Frecuentemente se apodera de nosotros la sensación de cierto desamparo y, por consiguiente, se despierta un temor ante la nueva realidad. Esto hace que se perciba muchas veces como amenazante el nuevo contexto y nos predispongamos a mantener una actitud defensiva. Una reacción natural ya que los referentes de nuestra configuración identitaria se van diluyendo con el tiempo debido al esfuerzo que representa un proceso de adaptación (negación, renuncia, aceptación, restitución), que va incorporando elementos (nuevos) que transforman, inevitablemente, nuestra identidad. De ahí que se perciba como agresivo y peligroso. La socióloga Esther Pardo en su estudio «Migrando hacia mí misma», nos dice que esa amenaza, que representa la transformación radical del entorno conocido (…) pone a la persona en un constante estado de alerta y defensa que supone un profundo desgaste. De ahí también el nivel de vulnerabilidad de la persona migrante.
O sea, estamos delante de procesos de (re)elaboración de la identidad inherentes a todo fenómeno migratorio. Por tanto, la cuestión aquí no es cómo evitarlos, sino hasta qué punto tenemos en nuestras manos herramientas, o no, para poder abordarlos. Si esta situación, plantea per se un escenario difícil y complejo (muchas veces adverso) para la persona migrante, ¿qué pasa cuando descubrimos que en el país receptor existe una elaboración predeterminada de lo que somos (o debemos ser), muchas veces prejuiciada por el origen cultural, religioso, de raza, etc..?

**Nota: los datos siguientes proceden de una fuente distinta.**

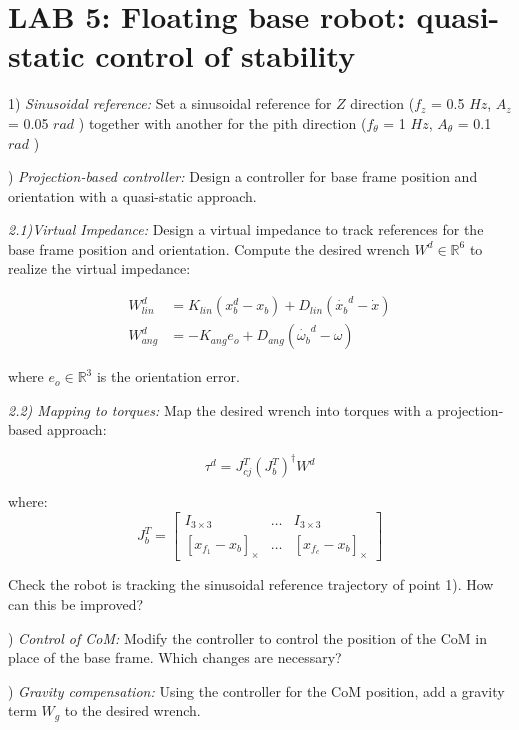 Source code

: \documentclass{report}
\newcommand{\Rnum}{\mathbb{R}} %
\newcommand{\mat}[1]{\ensuremath{\begin{bmatrix}#1\end{bmatrix}}}	%
\begin{document}
\section*{LAB 5: Floating base robot: quasi-static control of stability}


1) \textit{Sinusoidal reference:} 
Set a sinusoidal reference for $Z$ direction ($f_z$ = 0.5 $Hz$, $A_z$ = 0.05 $rad$ )
together with another for the pith direction ($f_{\theta}$ = 1 $Hz$, $A_{\theta}$ = 0.1 $rad$ )

\quad

) \textit{Projection-based controller:} 
Design a controller for base frame position and orientation with a quasi-static approach.

 \textit{2.1)Virtual Impedance:}
Design a virtual impedance to track  references for the base frame position and orientation. Compute the desired wrench $W^d \in\Rnum^6$ to realize the virtual impedance:

\begin{align}
W^d_{lin} &= K_{lin} (x^d_b - x_b ) + D_{lin} (\dot{x_b}^d - \dot{x})   \\
W^d_{ang} &=  - K_{ang} e_o + D_{ang} (\dot{\omega_b}^d - \omega)
\end{align}

where $e_o \in \Rnum^3$ is the orientation error. 

\textit{2.2) Mapping to torques:}
Map the desired wrench into torques  with a projection-based approach:

\begin{equation}
\tau^d = J_{cj}^T(J_b^T)^{\dagger} W^d
\end{equation}

where:
\begin{equation}
J_b^T = \mat{I_{3\times3} & \dots & I_{3\times3} \\
			[x_{f_1} - x_b]_{\times} & \dots & [x_{f_c} - x_b]_{\times}}
\end{equation}

Check the robot is tracking the sinusoidal reference trajectory of point 1). How can this be improved? 

\quad

) \textit{Control of CoM:}
Modify the controller to control the position of the CoM in place of the base frame.
Which changes are necessary?

) \textit{Gravity compensation:}
Using the controller for the CoM position, add a gravity term $W_g$ to the desired wrench.
\end{document}
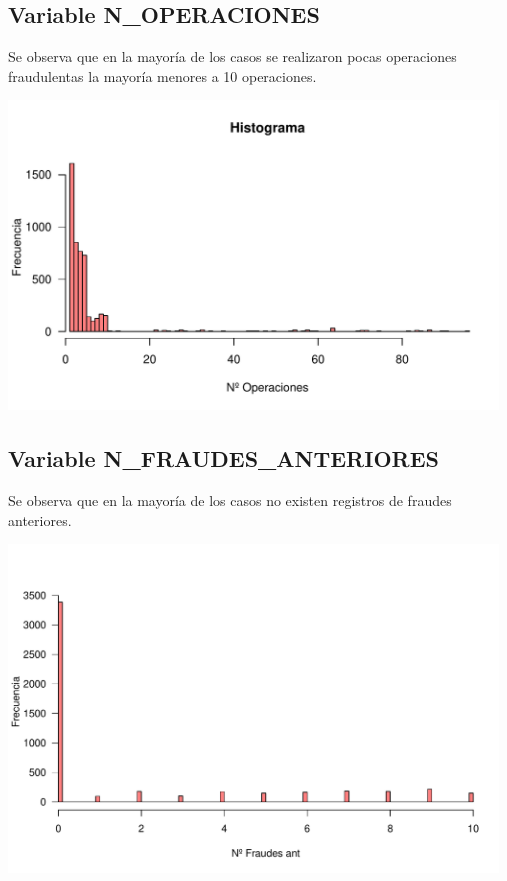 \documentclass[
	11pt, %
	spanish, %
]{fphw}
\begin{document}
\newpage
\subsection*{Variable N\_OPERACIONES}
Se observa que en la mayoría de los casos se realizaron pocas operaciones fraudulentas la mayoría menores a 10 operaciones.
\begin{center}
	\includegraphics[width=13cm]{n_operaciones.pdf}
\end{center}



\subsection*{Variable N\_FRAUDES\_ANTERIORES}
Se observa que en la mayoría de los casos no existen registros de fraudes anteriores.
\begin{center}
	\includegraphics[width=13cm]{n_fraudes.pdf}
\end{center}
\end{document}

Por esta razón es que en la primera parte de este artículo decía que, «la situación nos desarma de antemano, nos deja a la defensiva, y… actúa subjetivamente en detrimento de nuestra condición y cualidad moral». Quiere decir esto que toda persona migrante se ve privada de actuar plenamente sobre su integridad y sobre su identidad. En otras palabras, su capacidad de movimiento se encuentra restringida, por lo que su capacidad de empoderamiento se ve coaccionada.
Claro, esto no supone un estado permanente en la persona migrante, siempre y cuando sepa sobreponerse y superarlo, pero pasa por tomar conciencia de la situación y restablecer los vínculos que han quedado afectados. Y obviamente, no es desde la negación que se consigue.
Esther Pardo también nos dice en su estudio que cuando hablamos de migración, la reorganización (de la personalidad) tiene que ver fundamentalmente con los vínculos de la persona con su país de origen, mismos que han sido elaborados en las primeras etapas de la vida y que constituyen un pilar fundamental en la estructuración de la personalidad y la identidad. Es decir, si tenemos en cuenta la necesidad constante de la migración (en general) de no perder de vista los referentes culturales y nacionales que nos han definido desde el nacimiento mismo, un ejercicio de evaluación que hacemos prácticamente por ósmosis, aquí la emigración cubana (en particular) choca con una cuestión que no es para nada de importancia menor, ya que la construcción de nuestra identidad se ha desarrollado dentro del marco de un proceso revolucionario que también devino en socialista. Sí. Existe un componente ideológico concreto detrás de toda realidad social que no podemos perder de vista, y en el caso de la realidad cubana podemos afirmar que se trata de un proceso en permanente construcción.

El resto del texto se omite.